Image: Port of Hambantota, in Hambantota District, Sri Lanka PHOTO: JUNHO KIM/THE WALL STREET JOURNAL
By GORDON FAIRCLOUGH and UDITHA JAYASINGHE.
COLOMBO, Sri Lanka—Sri Lanka’s heavily indebted government signed an agreement in principle on Thursday to sell an 80% stake in a deep-water port on the nation’s southern coast, close to one of the world’s busiest sea lanes, to a Chinese state-owned company, senior officials said.
Under the deal, a copy of which was reviewed by The Wall Street Journal, China Merchants Port Holdings Co. would pay about $1.1 billion for its share of the port and adjoining land in Hambantota district.
Sri Lanka’s ports authority would own 20%. Officials said they hoped to complete the arrangement by early January.
Washington could react warily, depending on the details. The port, in Hambantota, lies along an important trade route linking the Middle East and Asia. And China’s navy has been stepping up its operations in the Indian Ocean as it seeks to project power westward.
“We will watch carefully,” a senior U.S. official said. “These things do have long-term implications.”
Sri Lanka’s development minister, Malik Samarawickrama, dismissed strategic concerns, saying “there is no issue.” He said the deal was a commercial one that “would take a huge burden off the government.”

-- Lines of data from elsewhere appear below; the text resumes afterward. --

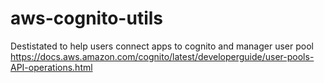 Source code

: # aws-cognito-utils
Destistated to help users connect apps to cognito and manager user pool
https://docs.aws.amazon.com/cognito/latest/developerguide/user-pools-API-operations.html
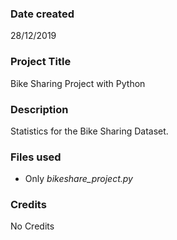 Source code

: ### Date created
28/12/2019

### Project Title
Bike Sharing Project with Python

### Description
Statistics for the Bike Sharing Dataset.


### Files used
- Only *bikeshare_project.py*


### Credits
No Credits
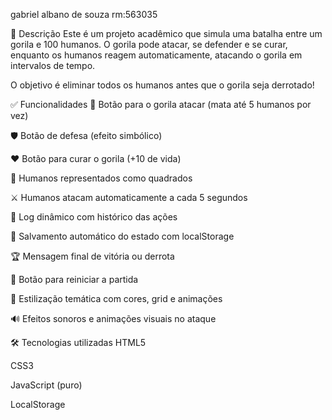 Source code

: 
gabriel albano de souza 
rm:563035


🎯 Descrição
Este é um projeto acadêmico que simula uma batalha entre um gorila e 100 humanos. O gorila pode atacar, se defender e se curar, enquanto os humanos reagem automaticamente, atacando o gorila em intervalos de tempo.

O objetivo é eliminar todos os humanos antes que o gorila seja derrotado!

✅ Funcionalidades
👊 Botão para o gorila atacar (mata até 5 humanos por vez)

🛡️ Botão de defesa (efeito simbólico)

❤️ Botão para curar o gorila (+10 de vida)

🧍 Humanos representados como quadrados

⚔️ Humanos atacam automaticamente a cada 5 segundos

📝 Log dinâmico com histórico das ações

💾 Salvamento automático do estado com localStorage

🏆 Mensagem final de vitória ou derrota

🔄 Botão para reiniciar a partida

🎨 Estilização temática com cores, grid e animações

🔊 Efeitos sonoros e animações visuais no ataque

🛠️ Tecnologias utilizadas
HTML5

CSS3

JavaScript (puro)

LocalStorage


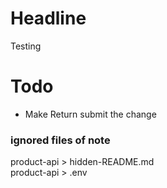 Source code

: # Headline
Testing

# Todo
<ul>
  <li>Make Return submit the change</li>
</ul>

### ignored files of note
product-api > hidden-README.md<br>
product-api > .env<br> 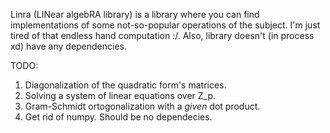 Linra (LINear algebRA library) is a library where you can find implementations of some not-so-popular operations of the subject. I'm just tired of that endless hand computation :/. Also, library doesn't (in process xd) have any dependencies. 

TODO:
1. Diagonalization of the quadratic form's matrices.
2. Solving a system of linear equations over Z\_p.
3. Gram-Schmidt ortogonalization with a *given* dot product.
4. Get rid of numpy. Should be no dependecies.
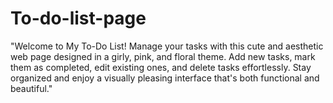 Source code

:# To-do-list-page
"Welcome to My To-Do List! Manage your tasks with this cute and aesthetic web page designed in a girly, pink, and floral theme. Add new tasks, mark them as completed, edit existing ones, and delete tasks effortlessly. Stay organized and enjoy a visually pleasing interface that's both functional and beautiful."
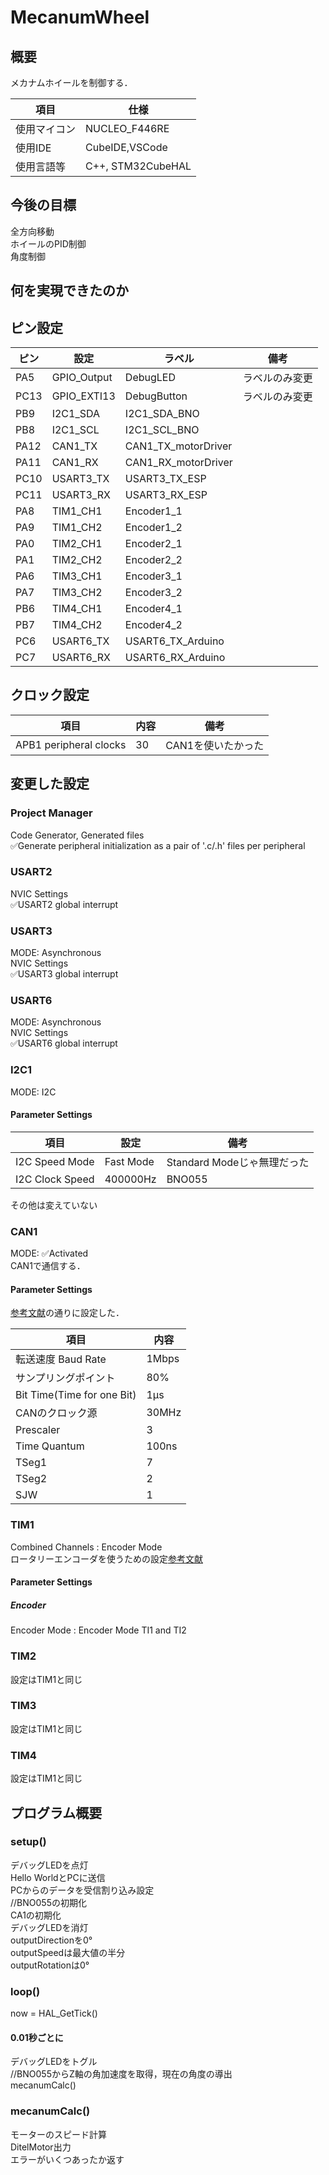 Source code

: # MecanumWheel
## 概要
メカナムホイールを制御する．

| 項目         | 仕様              |
| ------------ | ----------------- |
| 使用マイコン | NUCLEO_F446RE     |
| 使用IDE      | CubeIDE,VSCode    |
| 使用言語等   | C++, STM32CubeHAL |

## 今後の目標
全方向移動\
ホイールのPID制御\
角度制御

## 何を実現できたのか

## ピン設定
| ピン | 設定        | ラベル              | 備考           |
| ---- | ----------- | ------------------- | -------------- |
| PA5  | GPIO_Output | DebugLED            | ラベルのみ変更 |
| PC13 | GPIO_EXTI13 | DebugButton         | ラベルのみ変更 |
| PB9  | I2C1_SDA    | I2C1_SDA_BNO        |                |
| PB8  | I2C1_SCL    | I2C1_SCL_BNO        |                |
| PA12 | CAN1_TX     | CAN1_TX_motorDriver |                |
| PA11 | CAN1_RX     | CAN1_RX_motorDriver |                |
| PC10 | USART3_TX   | USART3_TX_ESP       |                |
| PC11 | USART3_RX   | USART3_RX_ESP       |                |
| PA8  | TIM1_CH1    | Encoder1_1          |                |
| PA9  | TIM1_CH2    | Encoder1_2          |                |
| PA0  | TIM2_CH1    | Encoder2_1          |                |
| PA1  | TIM2_CH2    | Encoder2_2          |                |
| PA6  | TIM3_CH1    | Encoder3_1          |                |
| PA7  | TIM3_CH2    | Encoder3_2          |                |
| PB6  | TIM4_CH1    | Encoder4_1          |                |
| PB7  | TIM4_CH2    | Encoder4_2          |                |
| PC6  | USART6_TX   | USART6_TX_Arduino   |                |
| PC7  | USART6_RX   | USART6_RX_Arduino   |                |

## クロック設定
| 項目                   | 内容 | 備考               |
| ---------------------- | ---- | ------------------ |
| APB1 peripheral clocks | 30   | CAN1を使いたかった |

## 変更した設定
### Project Manager
Code Generator, Generated files\
✅Generate peripheral initialization as a pair of '.c/.h' files per peripheral
### USART2
NVIC Settings\
✅USART2 global interrupt
### USART3
MODE: Asynchronous\
NVIC Settings\
✅USART3 global interrupt
### USART6
MODE: Asynchronous\
NVIC Settings\
✅USART6 global interrupt
### I2C1
MODE: I2C
#### Parameter Settings
| 項目            | 設定      | 備考                        |
| --------------- | --------- | --------------------------- |
| I2C Speed Mode  | Fast Mode | Standard Modeじゃ無理だった |
| I2C Clock Speed | 400000Hz  | BNO055                      |

その他は変えていない
### CAN1
MODE: ✅Activated\
CAN1で通信する．
#### Parameter Settings
[参考文献](https://hsdev.co.jp/stm32-can/)の通りに設定した．

| 項目                       | 内容  |
| -------------------------- | ----- |
| 転送速度 Baud Rate         | 1Mbps |
| サンプリングポイント       | 80%   |
| Bit Time(Time for one Bit) | 1μs   |
| CANのクロック源            | 30MHz |
| Prescaler                  | 3     |
| Time Quantum               | 100ns |
| TSeg1                      | 7     |
| TSeg2                      | 2     |
| SJW                        | 1     |

### TIM1
Combined Channels : Encoder Mode\
ロータリーエンコーダを使うための設定[参考文献](https://www.shujima.work/entry/2019/05/28/221629#%E3%82%A8%E3%83%B3%E3%82%B3%E3%83%BC%E3%83%80%E3%81%AE%E3%83%94%E3%83%B3%E8%A8%AD%E5%AE%9A)
#### Parameter Settings
##### Encoder
Encoder Mode : Encoder Mode TI1 and TI2
### TIM2
設定はTIM1と同じ
### TIM3
設定はTIM1と同じ
### TIM4
設定はTIM1と同じ

## プログラム概要
### setup()
デバッグLEDを点灯\
Hello WorldとPCに送信\
PCからのデータを受信割り込み設定\
//BNO055の初期化\
CA1の初期化\
デバッグLEDを消灯\
outputDirectionを0°\
outputSpeedは最大値の半分\
outputRotationは0°
### loop()
now = HAL_GetTick()
#### 0.01秒ごとに
デバッグLEDをトグル\
//BNO055からZ軸の角加速度を取得，現在の角度の導出\
mecanumCalc()
### mecanumCalc()
モーターのスピード計算\
DitelMotor出力\
エラーがいくつあったか返す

Beijing has said projects with which it is involved in Sri Lanka and elsewhere in the region are designed to boost trade and foster economic development. The projects are parts of Chinese President Xi Jinping’s so-called One Belt One Road plan to build connections between Asia and Europe.
On the other side of India near the mouth of the Persian Gulf, a port in Gwadar, Pakistan has also been built by China, which is a cornerstone of $46 billion in planned Chinese investments in transport and power generation in that country.
China’s ambassador in Colombo, Yi Xianliang, has said Beijing was in discussions with Sri Lanka over taking “shares in projects to help the government solve its finance problems.”
Sri Lankan officials say the Hambantota port, which is financed by more than $1 billion in loans from a Chinese state-owned bank and built by a Chinese state-owned engineering company, is bleeding money. Revenue covers a sliver of its repayment obligations.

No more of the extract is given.